How are third-country nationals affected by the response to COVID-19 in Malta?
The first case of the COVID-19 virus was confirmed in Malta on 7 March 2020. The government and civil society organisations have been working to ensure that migrants in Malta have the information they need about precautions and new rules. However, applications for residence permits have been impacted by the pandemic, and the government has announced that residence permits would be rescinded from third-country nationals found to break quarantine rules.
Outreach to migrants
The Migrant Health Liaison Office, part of the Primary Healthcare department of the Ministry for Health, has disseminated materials about the virus to key stakeholders working with migrants, asking for them to be shared with clients on social media and in open centres.
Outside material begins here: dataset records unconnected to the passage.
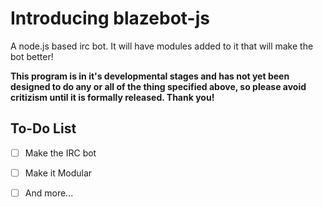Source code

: Introducing blazebot-js
=======================

A node.js based irc bot. It will have modules added to it that will make the bot better!

**This program is in it's developmental stages and has not yet been designed to do any or all of the thing specified above, so please avoid critizism until it is formally released. Thank you!**

To-Do List
----------
- [ ] Make the IRC bot

- [ ] Make it Modular

- [ ] And more...

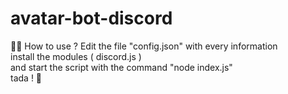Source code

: # avatar-bot-discord

👨‍🎓 How to use ?
Edit the file "config.json" with every information\
install the modules ( discord.js )\
and start the script with the command "node index.js"\
tada ! 🎉
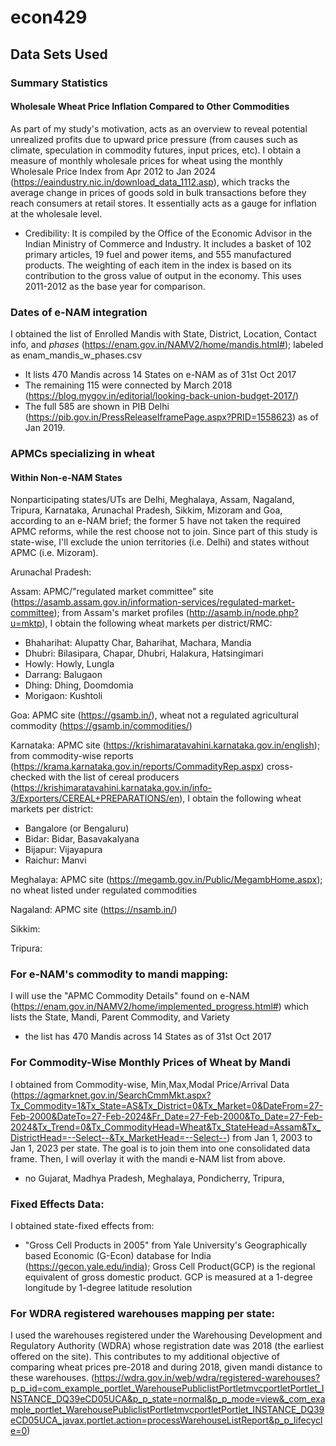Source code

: # econ429

## Data Sets Used

### Summary Statistics
#### Wholesale Wheat Price Inflation Compared to Other Commodities
As part of my study's motivation, acts as an overview to reveal potential unrealized profits due to upward price pressure (from causes such as climate, speculation in commodity futures, input prices, etc). I obtain a measure of monthly wholesale prices for wheat using the monthly Wholesale Price Index from Apr 2012 to Jan 2024 (https://eaindustry.nic.in/download_data_1112.asp), which tracks the average change in prices of goods sold in bulk transactions before they reach consumers at retail stores. It essentially acts as a gauge for inflation at the wholesale level. 
- Credibility: It is compiled by the Office of the Economic Advisor in the Indian Ministry of Commerce and Industry. It includes a basket of 102 primary articles, 19 fuel and power items, and 555 manufactured products. The weighting of each item in the index is based on its contribution to the gross value of output in the economy. This uses 2011-2012 as the base year for comparison.

### Dates of e-NAM integration
I obtained the list of Enrolled Mandis with State, District, Location, Contact info, and *phases* (https://enam.gov.in/NAMV2/home/mandis.html#); labeled as enam_mandis_w_phases.csv
- It lists 470 Mandis across 14 States on e-NAM as of 31st Oct 2017
- The remaining 115 were connected by March 2018 (https://blog.mygov.in/editorial/looking-back-union-budget-2017/)
- The full 585 are shown in PIB Delhi (https://pib.gov.in/PressReleaseIframePage.aspx?PRID=1558623) as of Jan 2019.

### APMCs specializing in wheat
#### Within Non-e-NAM States
Nonparticipating states/UTs are Delhi, Meghalaya, Assam, Nagaland, Tripura, Karnataka, Arunachal Pradesh, Sikkim, Mizoram and Goa, according to an e-NAM brief; the former 5 have not taken the required APMC reforms, while the rest choose not to join. Since part of this study is state-wise, I'll exclude the union territories (i.e. Delhi) and states without APMC (i.e. Mizoram).

Arunachal Pradesh:

Assam: APMC/"regulated market committee" site (https://asamb.assam.gov.in/information-services/regulated-market-committee); from Assam's market profiles (http://asamb.in/node.php?u=mktp), I obtain the following wheat markets per district/RMC:

- Bhaharihat: Alupatty Char, Baharihat, Machara, Mandia
- Dhubri: Bilasipara, Chapar, Dhubri, Halakura, Hatsingimari
- Howly: Howly, Lungla
- Darrang: Balugaon
- Dhing: Dhing, Doomdomia
- Morigaon: Kushtoli


Goa: APMC site (https://gsamb.in/), wheat not a regulated agricultural commodity (https://gsamb.in/commodities/) 

Karnataka: APMC site (https://krishimaratavahini.karnataka.gov.in/english); from commodity-wise reports (https://krama.karnataka.gov.in/reports/CommadityRep.aspx) cross-checked with the list of cereal producers (https://krishimaratavahini.karnataka.gov.in/info-3/Exporters/CEREAL+PREPARATIONS/en), I obtain the following wheat markets per district:
- Bangalore (or Bengaluru)
- Bidar: Bidar, Basavakalyana
- Bijapur: Vijayapura
- Raichur: Manvi

Meghalaya: APMC site (https://megamb.gov.in/Public/MegambHome.aspx); no wheat listed under regulated commodities

Nagaland: APMC site (https://nsamb.in/)

Sikkim:

Tripura:


### For e-NAM's commodity to mandi mapping: 
I will use the "APMC Commodity Details" found on e-NAM (https://enam.gov.in/NAMV2/home/implemented_progress.html#) which lists the State, Mandi, Parent Commodity, and Variety
- the list has 470 Mandis across 14 States as of 31st Oct 2017

### For Commodity-Wise Monthly Prices of Wheat by Mandi
I obtained from Commodity-wise, Min,Max,Modal Price/Arrival Data (https://agmarknet.gov.in/SearchCmmMkt.aspx?Tx_Commodity=1&Tx_State=AS&Tx_District=0&Tx_Market=0&DateFrom=27-Feb-2000&DateTo=27-Feb-2024&Fr_Date=27-Feb-2000&To_Date=27-Feb-2024&Tx_Trend=0&Tx_CommodityHead=Wheat&Tx_StateHead=Assam&Tx_DistrictHead=--Select--&Tx_MarketHead=--Select--) from Jan 1, 2003 to Jan 1, 2023 per state. The goal is to join them into one consolidated data frame. Then, I will overlay it with the mandi e-NAM list from above. 
- no Gujarat, Madhya Pradesh, Meghalaya, Pondicherry, Tripura, 

### Fixed Effects Data:
I obtained state-fixed effects from:
- "Gross Cell Products in 2005" from Yale University's Geographically based Economic (G-Econ) database for India (https://gecon.yale.edu/india); Gross Cell Product(GCP) is the regional equivalent of gross domestic product. GCP is measured at a 1-degree longitude by 1-degree latitude resolution

### For WDRA registered warehouses mapping per state:
I used the warehouses registered under the Warehousing Development and Regulatory Authority (WDRA) whose registration date was 2018 (the earliest offered on the site). This contributes to my additional objective of comparing wheat prices pre-2018 and during 2018, given mandi distance to these warehouses.
(https://wdra.gov.in/web/wdra/registered-warehouses?p_p_id=com_example_portlet_WarehousePubliclistPortletmvcportletPortlet_INSTANCE_DQ39eCD05UCA&p_p_state=normal&p_p_mode=view&_com_example_portlet_WarehousePubliclistPortletmvcportletPortlet_INSTANCE_DQ39eCD05UCA_javax.portlet.action=processWarehouseListReport&p_p_lifecycle=0)

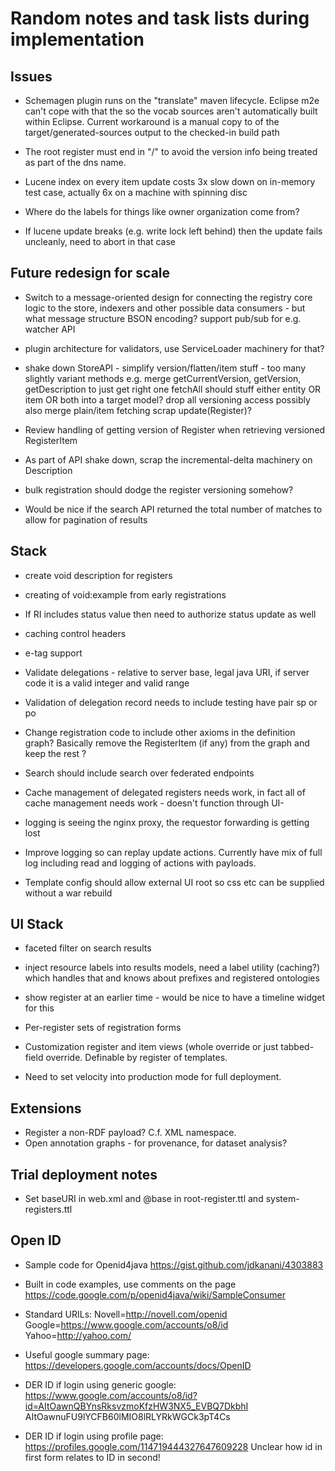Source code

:# Random notes and task lists during implementation

## Issues

   * Schemagen plugin runs on the "translate" maven lifecycle. Eclipse m2e can't cope with that the so the vocab sources aren't automatically built within Eclipse. Current workaround is a manual copy to of the target/generated-sources output to the checked-in build path

   * The root register must end in "/" to avoid the version info being treated as part of the dns name.

   * Lucene index on every item update costs 3x slow down on in-memory test case, actually 6x on a machine with spinning disc

   * Where do the labels for things like owner organization come from?

   * If lucene update breaks (e.g. write lock left behind) then the update fails uncleanly, need to abort in that case

## Future redesign for scale

   * Switch to a message-oriented design for connecting the registry core logic to the store, indexers and other possible data consumers - but what message structure BSON encoding?
     support pub/sub for e.g. watcher API
   * plugin architecture for validators, use ServiceLoader machinery for that?

   * shake down StoreAPI - simplify version/flatten/item stuff - too many slightly variant methods
     e.g. merge getCurrentVersion, getVersion, getDescription to just get right one
     fetchAll should stuff either entity OR item OR both into a target model?
     drop all versioning access
     possibly also merge plain/item fetching
     scrap update(Register)?
   * Review handling of getting version of Register when retrieving versioned RegisterItem
   * As part of API shake down, scrap the incremental-delta machinery on Description


   * bulk registration should dodge the register versioning somehow?

   * Would be nice if the search API returned the total number of matches to allow for pagination of results

## Stack

   * create void description for registers
   * creating of void:example from early registrations
   * If RI includes status value then need to authorize status update as well
   * caching control headers
   * e-tag support

   * Validate delegations - relative to server base, legal java URI, if server code it is a valid integer and valid range
   * Validation of delegation record needs to include testing have pair sp or po

   * Change registration code to include other axioms in the definition graph? Basically remove the RegisterItem (if any) from the graph and keep the rest ?

   * Search should include search over federated endpoints

   * Cache management of delegated registers needs work, in fact all of cache management needs work - doesn't function through UI-

   * logging is seeing the nginx proxy, the requestor forwarding is getting lost

   * Improve logging so can replay update actions. Currently have mix of full log including read and logging of actions with payloads.

   * Template config should allow external UI root so css etc can be supplied without a war rebuild
   
   
## UI Stack

   * faceted filter on search results
   * inject resource labels into results models, need a label utility (caching?) which handles that and knows about prefixes and registered ontologies
   * show register at an earlier time - would be nice to have a timeline widget for this

   * Per-register sets of registration forms

   * Customization register and item views (whole override or just tabbed-field override. Definable by register of templates.

   * Need to set velocity into production mode for full deployment.

## Extensions

   * Register a non-RDF payload?  C.f. XML namespace.
   * Open annotation graphs - for provenance, for dataset analysis?

## Trial deployment notes

   * Set baseURI in web.xml and @base in root-register.ttl and system-registers.ttl


## Open ID

   * Sample code for Openid4java   https://gist.github.com/jdkanani/4303883
   * Built in code examples, use comments on the page https://code.google.com/p/openid4java/wiki/SampleConsumer
   * Standard URILs: Novell=http://novell.com/openid Google=https://www.google.com/accounts/o8/id Yahoo=http://yahoo.com/
   * Useful google summary page: https://developers.google.com/accounts/docs/OpenID

   * DER ID if login using generic google:   https://www.google.com/accounts/o8/id?id=AItOawnQBYnsRksvzmoKfzHW3NX5_EVBQ7DkbhI
                                                                                      AItOawnuFU9lYCFB60lMIO8lRLYRkWGCk3pT4Cs
   
   * DER ID if login using profile page:  https://profiles.google.com/114719444327647609228
     Unclear how id in first form relates to ID in second!


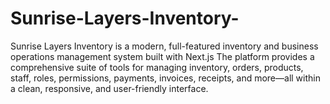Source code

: # Sunrise-Layers-Inventory-
Sunrise Layers Inventory is a modern, full-featured inventory and business operations management system built with Next.js The platform provides a comprehensive suite of tools for managing inventory, orders, products, staff, roles, permissions, payments, invoices, receipts, and more—all within a clean, responsive, and user-friendly interface.

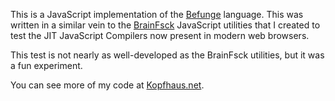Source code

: This is a JavaScript implementation of the [Befunge](http://esolangs.org/wiki/Befunge) language. This was written in a similar vein to the [BrainFsck](http://code.google.com/p/bf-javascript/) JavaScript utilities that I created to test the JIT JavaScript Compilers now present in modern web browsers.

This test is not nearly as well-developed as the BrainFsck utilities, but it was a fun experiment.

You can see more of my code at [Kopfhaus.net](http://www.kopfhaus.net).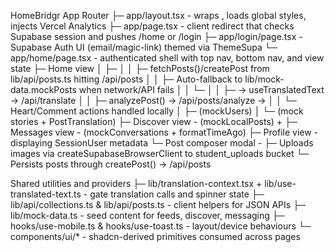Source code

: HomeBridgr App Router
├─ app/layout.tsx - wraps <TranslationProvider>, loads global styles, injects Vercel Analytics
├─ app/page.tsx - client redirect that checks Supabase session and pushes /home or /login
├─ app/login/page.tsx - Supabase Auth UI (email/magic-link) themed via ThemeSupa
└─ app/home/page.tsx - authenticated shell with top nav, bottom nav, and view state
   ├─ Home view
   │  ├─ <HomeFeed refreshToken>
   │  │  ├─ fetchPosts()/createPost from lib/api/posts.ts hitting /api/posts
   │  │  ├─ Auto-fallback to lib/mock-data.mockPosts when network/API fails
   │  │  └─ <PostCard>
   │  │     ├─ <PostTranslation> -> useTranslatedText -> /api/translate
   │  │     ├─ analyzePost() -> /api/posts/analyze -> <CaptionWithInsights>
   │  │     └─ Heart/Comment actions handled locally
   │  ├─ <SuggestedFriendsSidebar> (mockUsers)
   │  └─ <TopStoriesSidebar> (mock stories + PostTranslation)
   ├─ Discover view - <DiscoverFeed> (mockLocalPosts) + <TopLocationsSidebar>
   ├─ Messages view - <MessagingView> (mockConversations + formatTimeAgo)
   ├─ Profile view - <ProfileView> displaying SessionUser metadata
   └─ Post composer modal - <PostComposer>
      ├─ Uploads images via createSupabaseBrowserClient to student_uploads bucket
      └─ Persists posts through createPost() -> /api/posts

Shared utilities and providers
├─ lib/translation-context.tsx + lib/use-translated-text.ts - gate translation calls and spinner state
├─ lib/api/collections.ts & lib/api/posts.ts - client helpers for JSON APIs
├─ lib/mock-data.ts - seed content for feeds, discover, messaging
├─ hooks/use-mobile.ts & hooks/use-toast.ts - layout/device behaviours
└─ components/ui/* - shadcn-derived primitives consumed across pages
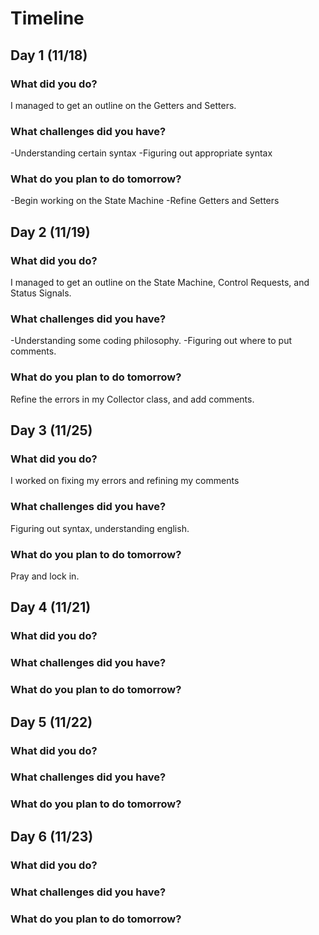 # Timeline

## Day 1 (11/18)

### What did you do?
I managed to get an outline on the Getters and Setters.
### What challenges did you have?
-Understanding certain syntax
-Figuring out appropriate syntax
### What do you plan to do tomorrow?
-Begin working on the State Machine
-Refine Getters and Setters
## Day 2 (11/19)

### What did you do?
I managed to get an outline on the State Machine, Control Requests, and Status Signals.
### What challenges did you have?
-Understanding some coding philosophy.
-Figuring out where to put comments.
### What do you plan to do tomorrow?
Refine the errors in my Collector class, and add comments.
## Day 3 (11/25)

### What did you do?
I worked on fixing my errors and refining my comments
### What challenges did you have?
Figuring out syntax, understanding english.
### What do you plan to do tomorrow?
Pray and lock in.
## Day 4 (11/21)

### What did you do?

### What challenges did you have?

### What do you plan to do tomorrow?

## Day 5 (11/22)

### What did you do?

### What challenges did you have?

### What do you plan to do tomorrow?

## Day 6 (11/23)

### What did you do?

### What challenges did you have?

### What do you plan to do tomorrow?
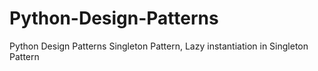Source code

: # Python-Design-Patterns
Python Design Patterns
Singleton Pattern, 
Lazy instantiation in Singleton Pattern
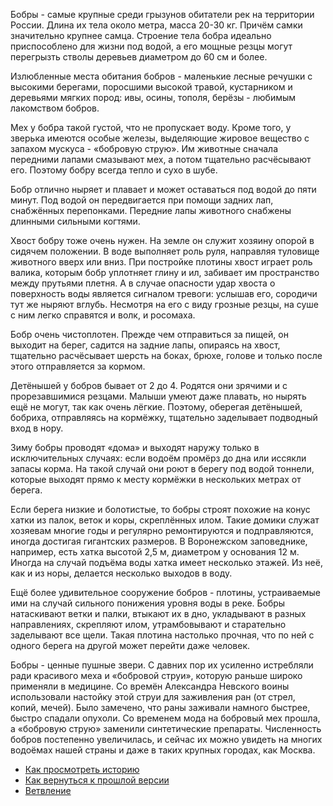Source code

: Бобры - самые крупные среди грызунов обитатели рек на территории России. Длина их тела около метра, масса 20-30 кг. Причём самки значительно крупнее самца. Строение тела бобра идеально приспособлено для жизни под водой, а его мощные резцы могут перегрызть стволы деревьев диаметром до 60 см и более.

Излюбленные места обитания бобров - маленькие лесные речушки с высокими берегами, поросшими высокой травой, кустарником и деревьями мягких пород: ивы, осины, тополя, берёзы - любимым лакомством бобров.

Мех у бобра такой густой, что не пропускает воду. Кроме того, у зверька имеются особые железы, выделяющие жировое вещество с запахом мускуса - «бобровую струю». Им животные сначала передними лапами смазывают мех, а потом тщательно расчёсывают его. Поэтому бобру всегда тепло и сухо в шубе.

Бобр отлично ныряет и плавает и может оставаться под водой до пяти минут. Под водой он передвигается при помощи задних лап, снабжённых перепонками. Передние лапы животного снабжены длинными сильными когтями.

Хвост бобру тоже очень нужен. На земле он служит хозяину опорой в сидячем положении. В воде выполняет роль руля, направляя туловище животного вверх или вниз. При постройке плотины хвост играет роль валика, которым бобр уплотняет глину и ил, забивает им пространство между прутьями плетня. А в случае опасности удар хвоста о поверхность воды является сигналом тревоги: услышав его, сородичи тут же ныряют вглубь. Несмотря на его с виду грозные резцы, на суше с ним легко справятся и волк, и росомаха.

Бобр очень чистоплотен. Прежде чем отправиться за пищей, он выходит на берег, садится на задние лапы, опираясь на хвост, тщательно расчёсывает шерсть на боках, брюхе, голове и только после этого отправляется за кормом.

Детёнышей у бобров бывает от 2 до 4. Родятся они зрячими и с прорезавшимися резцами. Малыши умеют даже плавать, но нырять ещё не могут, так как очень лёгкие. Поэтому, оберегая детёнышей, бобриха, отправляясь на кормёжку, тщательно заделывает подводный вход в нору.

Зиму бобры проводят «дома» и выходят наружу только в исключительных случаях: если водоём промёрз до дна или иссякли запасы корма. На такой случай они роют в берегу под водой тоннели, которые выходят прямо к месту кормёжки в нескольких метрах от берега.

Если берега низкие и болотистые, то бобры строят похожие на конус хатки из палок, веток и коры, скреплённых илом. Такие домики служат хозяевам многие годы и регулярно ремонтируются и подправляются, иногда достигая гигантских размеров. В Воронежском заповеднике, например, есть хатка высотой 2,5 м, диаметром у основания 12 м. Иногда на случай подъёма воды хатка имеет несколько этажей. Из неё, как и из норы, делается несколько выходов в воду.

Ещё более удивительное сооружение бобров - плотины, устраиваемые ими на случай сильного понижения уровня воды в реке. Бобры натаскивают ветки и палки, втыкают их в дно, укладывают в разных направлениях, скрепляют илом, утрамбовывают и старательно заделывают все щели. Такая плотина настолько прочная, что по ней с одного берега на другой может перейти даже человек.

Бобры - ценные пушные звери. С давних пор их усиленно истребляли ради красивого меха и «бобровой струи», которую раньше широко применяли в медицине. Со времён Александра Невского воины использовали настойку этой струи для заживления ран (от стрел, копий, мечей). Было замечено, что раны заживали намного быстрее, быстро спадали опухоли. Со временем мода на бобровый мех прошла, а «бобровую струю» заменили синтетические препараты. Численность бобров постепенно увеличилась, и сейчас их можно увидеть на многих водоёмах нашей страны и даже в таких крупных городах, как Москва.
- [Как просмотреть историю](./log_help.md)
- [Как вернуться к прошлой версии](./reset_help.md)
- [Ветвление](./branch_help.md)
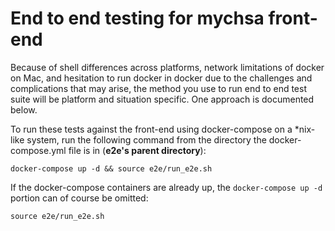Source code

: # End to end testing for mychsa front-end

Because of shell differences across platforms, network limitations of docker 
on Mac, and hesitation to run docker in docker due to the challenges and complications that may arise, the method you use to run end to end test suite will be platform and situation specific. One approach is documented below.

To run these tests against the front-end using docker-compose on a \*nix-like system,
run the following command from the directory the docker-compose.yml file is in (**e2e's parent directory**):

    docker-compose up -d && source e2e/run_e2e.sh
    
If the docker-compose containers are already up, the `docker-compose up -d` portion can of course be omitted:

    source e2e/run_e2e.sh
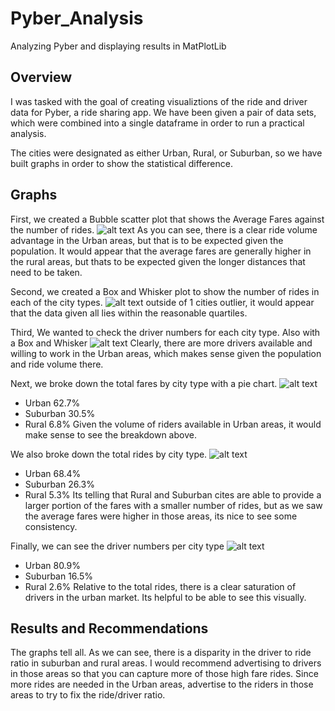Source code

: # Pyber_Analysis
Analyzing Pyber and displaying results in MatPlotLib

## Overview
I was tasked with the goal of creating visualiztions of the ride and driver data for Pyber, a ride sharing app. We have been given a pair of data sets, which were combined into a single dataframe in order to run a practical analysis.

The cities were designated as either Urban, Rural, or Suburban, so we have built graphs in order to show the statistical difference.

## Graphs
First, we created a Bubble scatter plot that shows the Average Fares against the number of rides.
![alt text](https://github.com/Jlew112/Pyber_analysis/blob/main/analysis/Fig1.PNG)
As you can see, there is a clear ride volume advantage in the Urban areas, but that is to be expected given the population.
It would appear that the average fares are generally higher in the rural areas, but thats to be expected given the longer distances that need to be taken.

Second, we created a Box and Whisker plot to show the number of rides in each of the city types.
![alt text](https://github.com/Jlew112/Pyber_analysis/blob/main/analysis/Fig2.PNG)
outside of 1 cities outlier, it would appear that the data given all lies within the reasonable quartiles.

Third, We wanted to check the driver numbers for each city type. Also with a Box and Whisker
![alt text](https://github.com/Jlew112/Pyber_analysis/blob/main/analysis/Fig4.PNG)
Clearly, there are more drivers available and willing to work in the Urban areas, which makes sense given the population and ride volume there.

Next, we broke down the total fares by city type with a pie chart.
![alt text](https://github.com/Jlew112/Pyber_analysis/blob/main/analysis/Fig5.PNG)
- Urban 62.7%
- Suburban 30.5%
- Rural 6.8%
Given the volume of riders available in Urban areas, it would make sense to see the breakdown above.

We also broke down the total rides by city type.
![alt text](https://github.com/Jlew112/Pyber_analysis/blob/main/analysis/Fig6.PNG)
- Urban 68.4%
- Suburban 26.3%
- Rural 5.3%
Its telling that Rural and Suburban cites are able to provide a larger portion of the fares with a smaller number of rides, but as we saw the average fares were higher in those areas, its nice to see some consistency.

Finally, we can see the driver numbers per city type
![alt text](https://github.com/Jlew112/Pyber_analysis/blob/main/analysis/Fig7.PNG)
- Urban 80.9%
- Suburban 16.5%
- Rural 2.6%
Relative to the total rides, there is a clear saturation of drivers in the urban market. Its helpful to be able to see this visually.

## Results and Recommendations
The graphs tell all. As we can see, there is a disparity in the driver to ride ratio in suburban and rural areas. I would recommend advertising to drivers in those areas so that you can capture more of those high fare rides. Since more rides are needed in the Urban areas, advertise to the riders in those areas to try to fix the ride/driver ratio.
These materials are available in English, French, Arabic, Somali, Tigrinya, Urdu and Bengali.
UNHCR Malta has also released information on COVID-19 for refugees and asylum-seekers in Malta on their website in English, Arabic, French, Somali, Bangla and Tigrinya using information and infographics from the World Health Organization.
The government launched the Covid-19 Malta website which provides information in both Maltese and English, with the latest updates and FAQs. The health authorities release a briefing video daily, reporting on any new cases of the virus and new measures to be taken. The videos are transmitted live through social media platforms and by the main news outlets, which translate the key points into English.
A mandatory quarantine period of 14 days is currently in place for anyone arriving from outside the country. The Prime Minister announced that spot checks would be made by the police and anyone failing to observe quarantine orders will be subject to a €1,000 fine (later increased to €3,000) every time conditions are breached. In the same press release, the Prime Minister announced that the measures would include rescinding work permits for third-country nationals who beak quarantine rules, and even threatened deportation.
This rhetoric was later further stepped up with Economy Minister Silvio Schembri’s statement that any foreigners who lost their jobs would be deported: ‘Charity begins at home. Our primary focus are Maltese and Gozitan workers. The moment foreign workers lose their job they will have to go back to their country’. In a social media post, the Junior Minister responsible for Equality, Rosianne Cutajar, urged respect and empathy to all who have been contributing to a richer and more diverse Malta.
The Economy Minister later apologised for his comments, stating that no work permits would be terminated. 20 NGOs in Malta also released a statement to the media, condemning the language used by the Minister, stating, ‘When the nation is facing such challenging times, words of support and encouragement are far more productive than careless talk of unemployment and deportations’.
Impact on residence permit applications
A further development was the sudden refusal to see clients by Identity Malta, the entity that processes residence permits and visa applications. It was reported on 11th March that the offices remained closed with ‘no official reason’, but no one had been alerted to the measure, with some people having queued outside since 5:00 a.m. On 16th March, Identity Malta published a note on Facebook to clarify what different groups should do regarding residence and work permits, namely, to use the online application platform where possible. They also announced that new decisions on applications submitted by those outside Maltese territory will not be accepted until further notice.